» EXERCISE PROMPT
Using the records below, find every line that includes "What" and copy it.

» AVAILABLE DATA
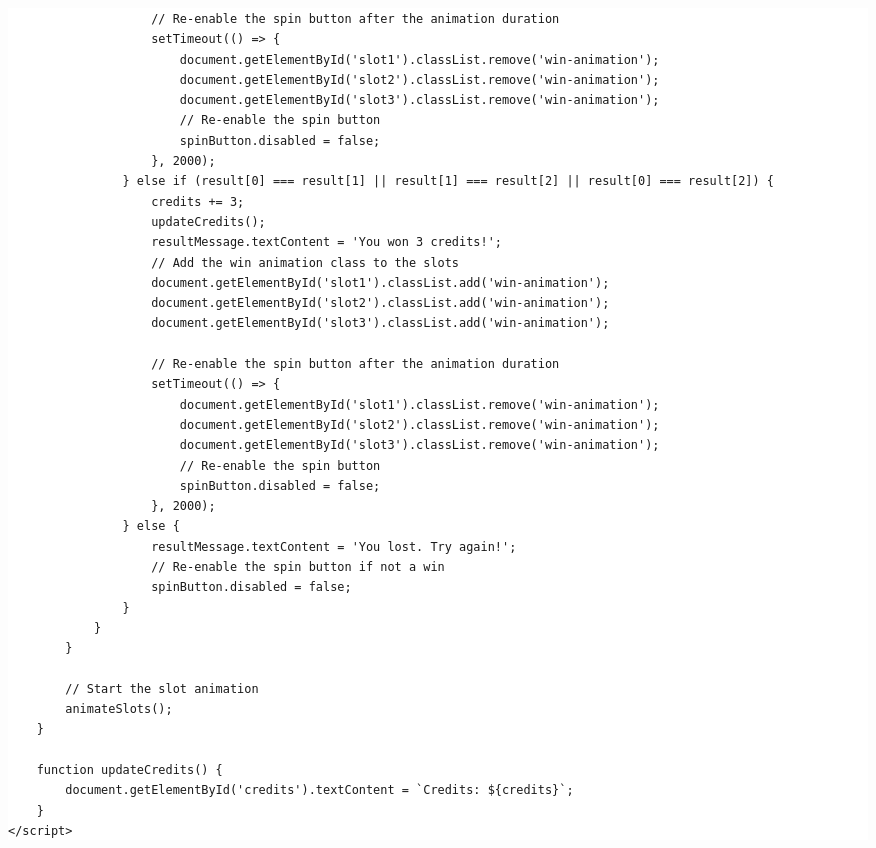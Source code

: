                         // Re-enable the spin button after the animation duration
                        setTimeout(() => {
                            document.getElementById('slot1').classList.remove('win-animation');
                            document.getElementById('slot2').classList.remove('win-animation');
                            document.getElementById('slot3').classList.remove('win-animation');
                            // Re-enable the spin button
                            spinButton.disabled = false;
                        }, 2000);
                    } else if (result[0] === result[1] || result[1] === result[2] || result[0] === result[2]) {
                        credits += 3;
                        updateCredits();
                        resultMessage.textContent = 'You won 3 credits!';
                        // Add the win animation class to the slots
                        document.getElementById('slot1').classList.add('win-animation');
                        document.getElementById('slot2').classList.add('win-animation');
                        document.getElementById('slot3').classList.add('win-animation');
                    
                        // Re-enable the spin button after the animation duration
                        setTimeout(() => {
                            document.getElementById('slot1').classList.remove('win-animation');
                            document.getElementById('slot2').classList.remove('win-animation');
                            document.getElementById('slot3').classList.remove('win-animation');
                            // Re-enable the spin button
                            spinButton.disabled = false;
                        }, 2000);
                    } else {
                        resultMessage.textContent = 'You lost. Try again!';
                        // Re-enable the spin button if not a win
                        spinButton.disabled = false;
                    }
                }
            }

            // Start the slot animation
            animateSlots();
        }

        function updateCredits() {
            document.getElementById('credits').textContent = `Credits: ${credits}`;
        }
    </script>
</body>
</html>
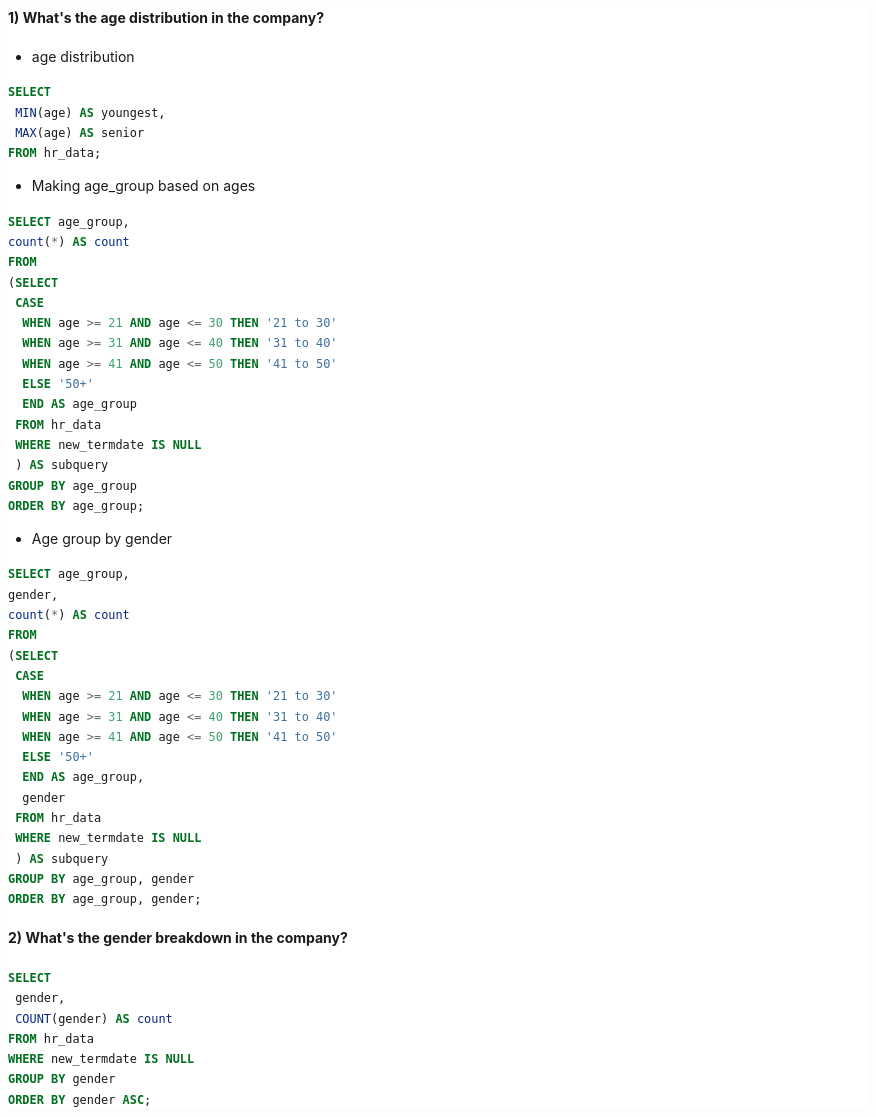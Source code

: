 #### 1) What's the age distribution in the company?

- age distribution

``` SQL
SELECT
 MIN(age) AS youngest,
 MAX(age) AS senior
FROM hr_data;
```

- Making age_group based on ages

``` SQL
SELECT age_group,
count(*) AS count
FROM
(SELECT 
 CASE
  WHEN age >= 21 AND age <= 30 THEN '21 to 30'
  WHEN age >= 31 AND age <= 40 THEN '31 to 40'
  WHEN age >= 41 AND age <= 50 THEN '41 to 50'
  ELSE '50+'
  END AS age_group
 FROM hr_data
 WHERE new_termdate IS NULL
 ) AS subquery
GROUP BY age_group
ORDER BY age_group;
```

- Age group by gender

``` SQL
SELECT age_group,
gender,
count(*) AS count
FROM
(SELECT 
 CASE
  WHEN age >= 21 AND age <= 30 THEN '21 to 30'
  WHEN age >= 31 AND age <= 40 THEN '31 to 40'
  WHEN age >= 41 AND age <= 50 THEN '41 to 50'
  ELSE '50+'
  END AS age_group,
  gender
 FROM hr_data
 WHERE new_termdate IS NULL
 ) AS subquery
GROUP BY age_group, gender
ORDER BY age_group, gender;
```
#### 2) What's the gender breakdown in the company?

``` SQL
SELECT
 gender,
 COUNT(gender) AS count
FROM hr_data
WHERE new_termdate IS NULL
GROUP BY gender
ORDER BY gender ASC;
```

» YOUR RESPONSE
: #### 1) What's the age distribution in the company?
#### 2) What's the gender breakdown in the company?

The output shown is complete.